AI and the Danger of Fake Data

Sapa Profiles, an Oregon-based metals manufacturer, supplied fake data along with its materials to NASA, causing rockets to burst into flames and costing hundreds the agency of millions of dollars. A report alleging fake votes in the recent Indian elections is, in turn, accused of providing fake data. Another report shows cryptocurrency exchanges wildly exaggerate their trading volumes—with fake data. The report says as many as “87% of trading volumes reported by virtual currency exchanges was suspicious.”

In many ways, public knowledge has become simulated reality rather than shared understanding. Jean Baudrillard, a French sociologist and philosopher who died in 2007, wrote Simulacra and Simulation, arguing that public institutions have replaced all reality and meaning with symbols and signs, making human experience more simulation than reality. If that’s true, artificial intelligence must surely make it even more true.

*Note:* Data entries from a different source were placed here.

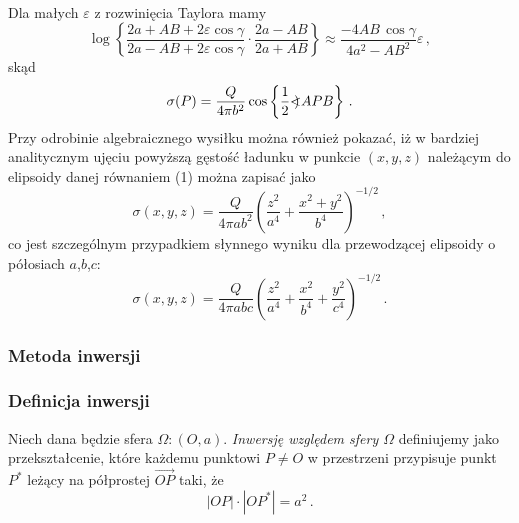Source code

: \documentclass[../main.tex]{subfiles}
\begin{document}
\begin{enumerate}
\begin{equation*}
\begin{split}
\end{split}
\end{equation*}
Dla małych \(\varepsilon\) z rozwinięcia Taylora mamy
\begin{equation*}
    \log\left\{\frac{2a+AB+2\varepsilon\cos\gamma}{2a-AB+2\varepsilon\cos\gamma}\cdot\frac{2a-AB}{2a+AB}\right\}\approx \frac{-4AB\,\cos\gamma}{4a^2-AB^2}\varepsilon\,,
\end{equation*}
skąd
\begin{equation*}
    \sigma(P)=\frac{Q}{4\pi b^2}\cos\left\{\frac{1}{2}\mathord{<\mspace{-9mu}\mathrel{)}\mspace{2mu}} APB\right\}\,.
\end{equation*}
Przy odrobinie algebraicznego wysiłku można również pokazać, iż w bardziej analitycznym ujęciu
powyższą gęstość ładunku w punkcie \((x,y,z)\) należącym do elipsoidy danej równaniem (1) można
zapisać jako
\begin{equation*}
    \sigma(x,y,z)=\frac{Q}{4\pi ab^2}\left(\frac{z^2}{a^4}+\frac{x^2+y^2}{b^4}\right)^{-1/2}\,,
\end{equation*}
co jest szczególnym przypadkiem słynnego wyniku dla przewodzącej elipsoidy o półosiach
\(a\),\(b\),\(c\):
\begin{equation*}
    \sigma(x,y,z)=\frac{Q}{4\pi abc}\left(\frac{z^2}{a^4}+\frac{x^2}{b^4}+\frac{y^2}{c^4}\right)^{-1/2}\,.
\end{equation*}
\end{enumerate}

\subsubsection{Metoda inwersji}
\subsubsection*{Definicja inwersji}
Niech dana będzie sfera \(\Omega:(O,a)\). \textit{Inwersję względem sfery \(\Omega\)} definiujemy
jako przekształcenie, które każdemu punktowi \(P\neq O\) w przestrzeni przypisuje punkt \(P^*\)
leżący na półprostej \(\overrightarrow{OP}\) taki, że
\begin{equation*}
    |OP|\cdot|OP^*|=a^2\,.
\end{equation*}
\end{document}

Much has been written about the implications of fake video. “Imagine a jury is watching evidence in your trial,” forensic video expert David Notowitz writes. “A video of the suspect committing murder is playing. The video is clear. The suspect can be identified. His voice is heard. The victim’s mother shouts, “My baby!” The verdict is now a forgone conclusion. He’s convicted and executed. Years later you learn the video of the murder was doctored.” Notowitz notes that we’ve already seen convincing videos of incongruent faces and bodies, engineered through “deep learning,” a type of AI used to create such images. Facebook and Twitter were recently involved in a row involving doctored videos of House Speaker Nancy Pelosi. “Deepfake technology,” Notowitz writes, “is becoming more affordable and accessible.” These systems are improving and rely on “convolutional neural networks,” essentially artificial neurons that learn things.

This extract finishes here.